§ WHAT TO DO: Write out the whole listing below exactly, skipping each picture.

RECORD EXCERPTS section start

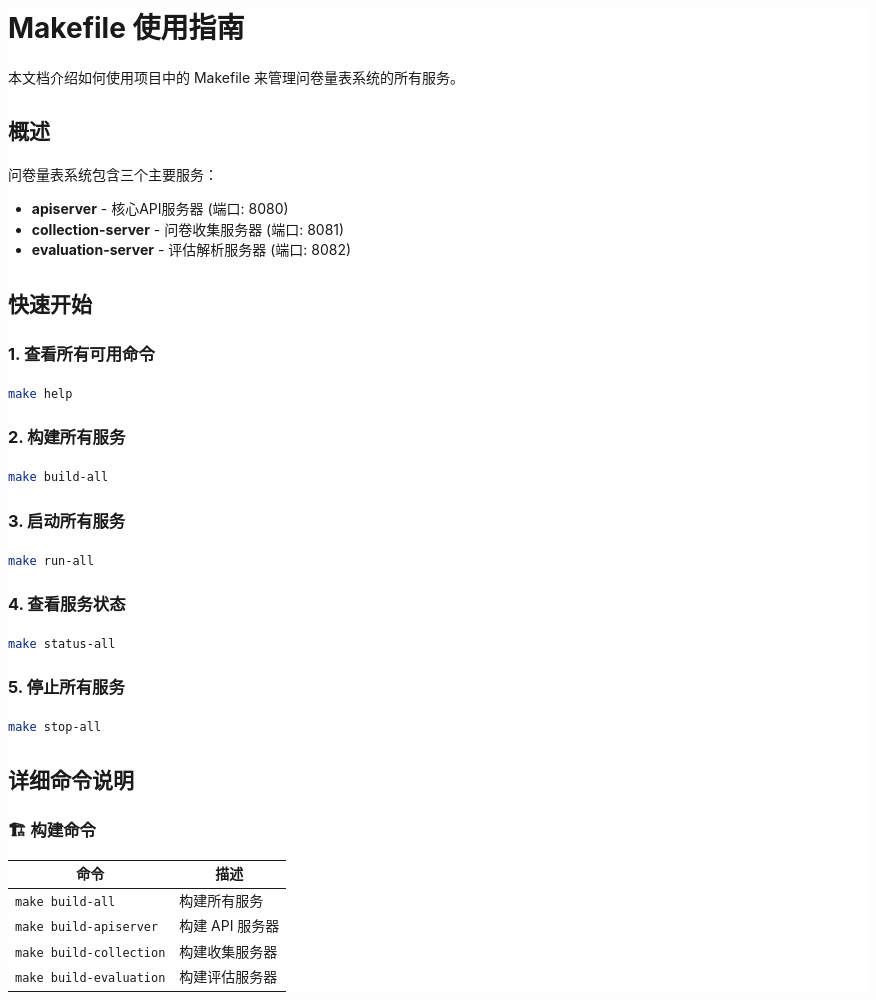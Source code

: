 # Makefile 使用指南

本文档介绍如何使用项目中的 Makefile 来管理问卷量表系统的所有服务。

## 概述

问卷量表系统包含三个主要服务：
- **apiserver** - 核心API服务器 (端口: 8080)
- **collection-server** - 问卷收集服务器 (端口: 8081)  
- **evaluation-server** - 评估解析服务器 (端口: 8082)

## 快速开始

### 1. 查看所有可用命令
```bash
make help
```

### 2. 构建所有服务
```bash
make build-all
```

### 3. 启动所有服务
```bash
make run-all
```

### 4. 查看服务状态
```bash
make status-all
```

### 5. 停止所有服务
```bash
make stop-all
```

## 详细命令说明

### 🏗️ 构建命令

| 命令 | 描述 |
|------|------|
| `make build-all` | 构建所有服务 |
| `make build-apiserver` | 构建 API 服务器 |
| `make build-collection` | 构建收集服务器 |
| `make build-evaluation` | 构建评估服务器 |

RECORD EXCERPTS section end

§ TASK RESULT:
Source code

: # Makefile 使用指南

本文档介绍如何使用项目中的 Makefile 来管理问卷量表系统的所有服务。

## 概述

问卷量表系统包含三个主要服务：
- **apiserver** - 核心API服务器 (端口: 8080)
- **collection-server** - 问卷收集服务器 (端口: 8081)  
- **evaluation-server** - 评估解析服务器 (端口: 8082)

## 快速开始

### 1. 查看所有可用命令
```bash
make help
```

### 2. 构建所有服务
```bash
make build-all
```

### 3. 启动所有服务
```bash
make run-all
```

### 4. 查看服务状态
```bash
make status-all
```

### 5. 停止所有服务
```bash
make stop-all
```

## 详细命令说明

### 🏗️ 构建命令

| 命令 | 描述 |
|------|------|
| `make build-all` | 构建所有服务 |
| `make build-apiserver` | 构建 API 服务器 |
| `make build-collection` | 构建收集服务器 |
| `make build-evaluation` | 构建评估服务器 |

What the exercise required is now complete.